| DATASET EXTRACT |
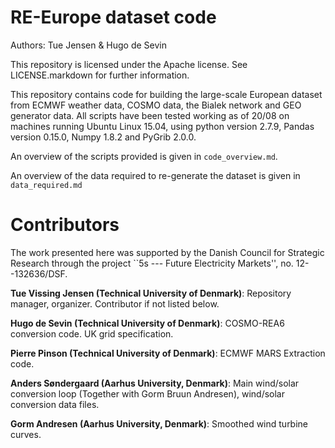 # RE-Europe dataset code

Authors: Tue Jensen & Hugo de Sevin

This repository is licensed under the Apache license. See LICENSE.markdown for further information.

This repository contains code for building the large-scale European dataset from ECMWF weather data, COSMO data,  the Bialek network and GEO generator data.
All scripts have been tested working as of 20/08 on machines running Ubuntu Linux 15.04, using python version 2.7.9, Pandas version 0.15.0, Numpy 1.8.2 and PyGrib 2.0.0.

An overview of the scripts provided is  given in `code_overview.md`.

An overview of the data required to re-generate the dataset is given in `data_required.md`

# Contributors

The work presented here was supported by the Danish Council for Strategic Research through the project ``5s --- Future Electricity Markets'', no. 12--132636/DSF.

**Tue Vissing Jensen (Technical University of Denmark)**: Repository manager, organizer. Contributor if not listed below.

**Hugo de Sevin (Technical University of Denmark)**: COSMO-REA6 conversion code. UK grid specification.

**Pierre Pinson (Technical University of Denmark)**: ECMWF MARS Extraction code.

**Anders Søndergaard (Aarhus University, Denmark)**: Main wind/solar conversion loop (Together with Gorm Bruun Andresen), wind/solar conversion data files.

**Gorm Andresen (Aarhus University, Denmark)**: Smoothed wind turbine curves.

| EXERCISE DETAILS |
Please set down each entry word for word, without its images.

| RESPONSE BELOW |
 # RE-Europe dataset code

Authors: Tue Jensen & Hugo de Sevin

This repository is licensed under the Apache license. See LICENSE.markdown for further information.

This repository contains code for building the large-scale European dataset from ECMWF weather data, COSMO data,  the Bialek network and GEO generator data.
All scripts have been tested working as of 20/08 on machines running Ubuntu Linux 15.04, using python version 2.7.9, Pandas version 0.15.0, Numpy 1.8.2 and PyGrib 2.0.0.

An overview of the scripts provided is  given in `code_overview.md`.

An overview of the data required to re-generate the dataset is given in `data_required.md`

# Contributors

The work presented here was supported by the Danish Council for Strategic Research through the project ``5s --- Future Electricity Markets'', no. 12--132636/DSF.

**Tue Vissing Jensen (Technical University of Denmark)**: Repository manager, organizer. Contributor if not listed below.

**Hugo de Sevin (Technical University of Denmark)**: COSMO-REA6 conversion code. UK grid specification.

**Pierre Pinson (Technical University of Denmark)**: ECMWF MARS Extraction code.

**Anders Søndergaard (Aarhus University, Denmark)**: Main wind/solar conversion loop (Together with Gorm Bruun Andresen), wind/solar conversion data files.

**Gorm Andresen (Aarhus University, Denmark)**: Smoothed wind turbine curves.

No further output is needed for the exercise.